(Collected data)
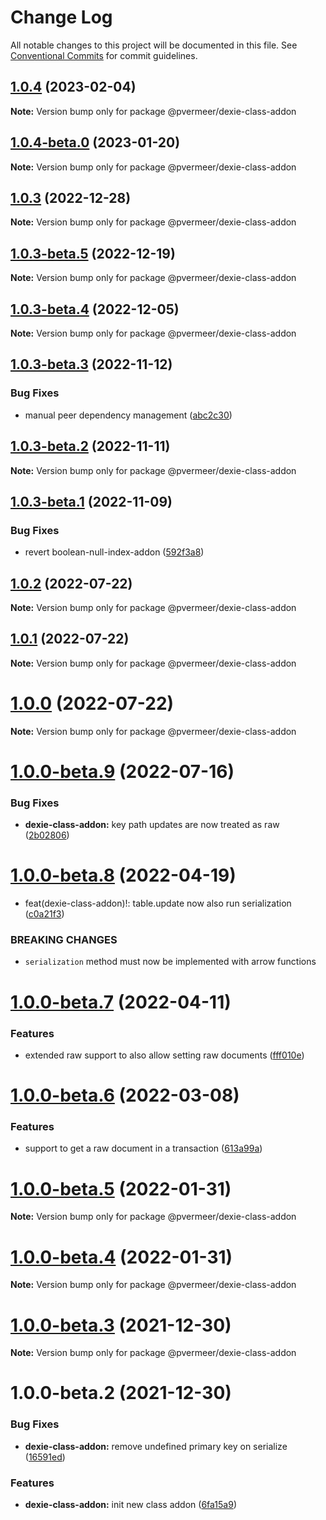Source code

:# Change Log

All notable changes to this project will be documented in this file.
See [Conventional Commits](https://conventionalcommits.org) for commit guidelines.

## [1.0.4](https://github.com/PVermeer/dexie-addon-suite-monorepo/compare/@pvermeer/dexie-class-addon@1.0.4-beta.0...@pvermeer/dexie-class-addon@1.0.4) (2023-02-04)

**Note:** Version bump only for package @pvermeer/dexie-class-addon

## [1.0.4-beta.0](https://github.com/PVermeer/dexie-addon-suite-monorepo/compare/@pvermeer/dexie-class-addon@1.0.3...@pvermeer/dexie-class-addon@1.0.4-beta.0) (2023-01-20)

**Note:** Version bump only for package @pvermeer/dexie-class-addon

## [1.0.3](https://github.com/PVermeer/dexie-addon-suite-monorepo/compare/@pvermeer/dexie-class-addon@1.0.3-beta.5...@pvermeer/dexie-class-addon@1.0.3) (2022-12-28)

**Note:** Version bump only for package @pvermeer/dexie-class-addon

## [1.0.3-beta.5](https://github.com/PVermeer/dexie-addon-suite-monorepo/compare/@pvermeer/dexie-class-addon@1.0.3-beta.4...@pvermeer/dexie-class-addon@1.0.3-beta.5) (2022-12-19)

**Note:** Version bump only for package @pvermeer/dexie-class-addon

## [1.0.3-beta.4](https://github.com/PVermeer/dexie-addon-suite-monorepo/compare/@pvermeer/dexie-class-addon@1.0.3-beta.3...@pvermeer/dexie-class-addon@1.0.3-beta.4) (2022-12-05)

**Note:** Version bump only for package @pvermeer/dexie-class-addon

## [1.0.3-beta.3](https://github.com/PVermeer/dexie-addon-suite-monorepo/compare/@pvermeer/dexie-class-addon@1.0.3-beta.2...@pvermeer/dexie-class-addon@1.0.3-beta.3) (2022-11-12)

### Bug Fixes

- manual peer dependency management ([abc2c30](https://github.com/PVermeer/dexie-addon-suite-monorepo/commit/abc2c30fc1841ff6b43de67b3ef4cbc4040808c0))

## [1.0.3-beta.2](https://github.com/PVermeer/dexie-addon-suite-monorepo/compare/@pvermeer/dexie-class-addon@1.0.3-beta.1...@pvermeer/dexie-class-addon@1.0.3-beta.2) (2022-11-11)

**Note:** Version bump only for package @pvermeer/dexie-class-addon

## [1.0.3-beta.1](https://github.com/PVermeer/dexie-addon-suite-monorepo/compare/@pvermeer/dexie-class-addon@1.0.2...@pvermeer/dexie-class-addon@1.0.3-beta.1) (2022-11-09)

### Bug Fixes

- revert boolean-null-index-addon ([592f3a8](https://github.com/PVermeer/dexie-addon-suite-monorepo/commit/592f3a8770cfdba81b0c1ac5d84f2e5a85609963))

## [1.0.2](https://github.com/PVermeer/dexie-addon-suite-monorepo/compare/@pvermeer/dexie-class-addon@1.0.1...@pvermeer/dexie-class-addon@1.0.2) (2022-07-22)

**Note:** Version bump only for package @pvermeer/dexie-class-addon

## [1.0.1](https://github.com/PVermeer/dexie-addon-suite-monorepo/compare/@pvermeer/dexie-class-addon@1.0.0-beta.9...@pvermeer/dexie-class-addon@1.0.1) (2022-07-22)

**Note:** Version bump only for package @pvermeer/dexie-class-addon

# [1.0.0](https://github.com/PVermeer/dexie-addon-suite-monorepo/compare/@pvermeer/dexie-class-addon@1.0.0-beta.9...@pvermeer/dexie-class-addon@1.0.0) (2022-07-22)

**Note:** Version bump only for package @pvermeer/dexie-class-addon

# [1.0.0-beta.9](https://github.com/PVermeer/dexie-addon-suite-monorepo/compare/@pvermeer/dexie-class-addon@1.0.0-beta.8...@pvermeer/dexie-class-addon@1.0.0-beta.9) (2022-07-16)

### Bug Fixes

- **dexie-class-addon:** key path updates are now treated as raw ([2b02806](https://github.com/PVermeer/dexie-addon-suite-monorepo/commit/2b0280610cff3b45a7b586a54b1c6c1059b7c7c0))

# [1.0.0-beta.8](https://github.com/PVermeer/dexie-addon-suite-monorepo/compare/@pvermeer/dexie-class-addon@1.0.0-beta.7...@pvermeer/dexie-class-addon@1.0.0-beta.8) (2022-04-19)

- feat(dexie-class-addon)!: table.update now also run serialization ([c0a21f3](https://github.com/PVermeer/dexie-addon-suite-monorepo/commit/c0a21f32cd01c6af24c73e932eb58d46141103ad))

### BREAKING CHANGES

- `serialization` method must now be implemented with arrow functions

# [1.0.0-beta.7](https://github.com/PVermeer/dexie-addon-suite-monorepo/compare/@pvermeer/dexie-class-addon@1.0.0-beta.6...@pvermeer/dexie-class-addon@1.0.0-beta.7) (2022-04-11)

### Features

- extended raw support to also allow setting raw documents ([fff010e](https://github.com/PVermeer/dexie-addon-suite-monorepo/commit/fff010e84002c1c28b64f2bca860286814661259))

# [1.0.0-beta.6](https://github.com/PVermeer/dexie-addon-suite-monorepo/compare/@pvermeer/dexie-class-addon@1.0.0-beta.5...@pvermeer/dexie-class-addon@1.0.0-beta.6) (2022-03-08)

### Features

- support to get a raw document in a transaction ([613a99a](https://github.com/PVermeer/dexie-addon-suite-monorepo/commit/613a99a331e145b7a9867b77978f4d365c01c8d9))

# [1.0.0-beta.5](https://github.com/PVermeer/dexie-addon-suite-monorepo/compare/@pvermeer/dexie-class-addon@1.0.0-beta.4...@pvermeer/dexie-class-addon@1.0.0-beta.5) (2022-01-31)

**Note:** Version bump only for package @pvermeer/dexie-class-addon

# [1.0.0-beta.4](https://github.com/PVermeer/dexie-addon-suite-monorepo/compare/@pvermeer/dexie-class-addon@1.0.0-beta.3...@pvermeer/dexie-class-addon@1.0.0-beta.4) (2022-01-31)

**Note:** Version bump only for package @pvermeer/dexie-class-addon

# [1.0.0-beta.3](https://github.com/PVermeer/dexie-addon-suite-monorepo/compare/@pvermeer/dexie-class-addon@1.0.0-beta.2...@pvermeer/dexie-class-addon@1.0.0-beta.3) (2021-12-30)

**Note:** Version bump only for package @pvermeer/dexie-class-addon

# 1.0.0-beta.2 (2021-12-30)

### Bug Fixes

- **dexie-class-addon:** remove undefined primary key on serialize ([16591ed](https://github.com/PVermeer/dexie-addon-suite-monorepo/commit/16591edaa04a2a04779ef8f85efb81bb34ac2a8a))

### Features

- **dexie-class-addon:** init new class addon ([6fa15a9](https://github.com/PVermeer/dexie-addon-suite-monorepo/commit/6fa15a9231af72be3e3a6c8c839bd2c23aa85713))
...
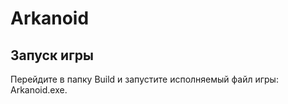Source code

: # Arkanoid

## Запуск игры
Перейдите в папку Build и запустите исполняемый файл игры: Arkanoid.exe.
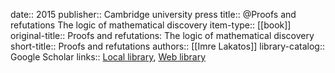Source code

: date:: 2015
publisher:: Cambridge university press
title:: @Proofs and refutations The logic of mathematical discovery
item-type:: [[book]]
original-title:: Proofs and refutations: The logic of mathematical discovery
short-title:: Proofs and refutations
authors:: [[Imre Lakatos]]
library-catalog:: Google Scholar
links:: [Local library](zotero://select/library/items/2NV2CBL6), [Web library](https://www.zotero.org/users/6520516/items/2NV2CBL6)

_Required action_. Your response should be made up of the lines in the data that contain the word "serialization".

_Result for this exercise_.
- feat(dexie-class-addon)!: table.update now also run serialization ([c0a21f3](https://github.com/PVermeer/dexie-addon-suite-monorepo/commit/c0a21f32cd01c6af24c73e932eb58d46141103ad))
- `serialization` method must now be implemented with arrow functions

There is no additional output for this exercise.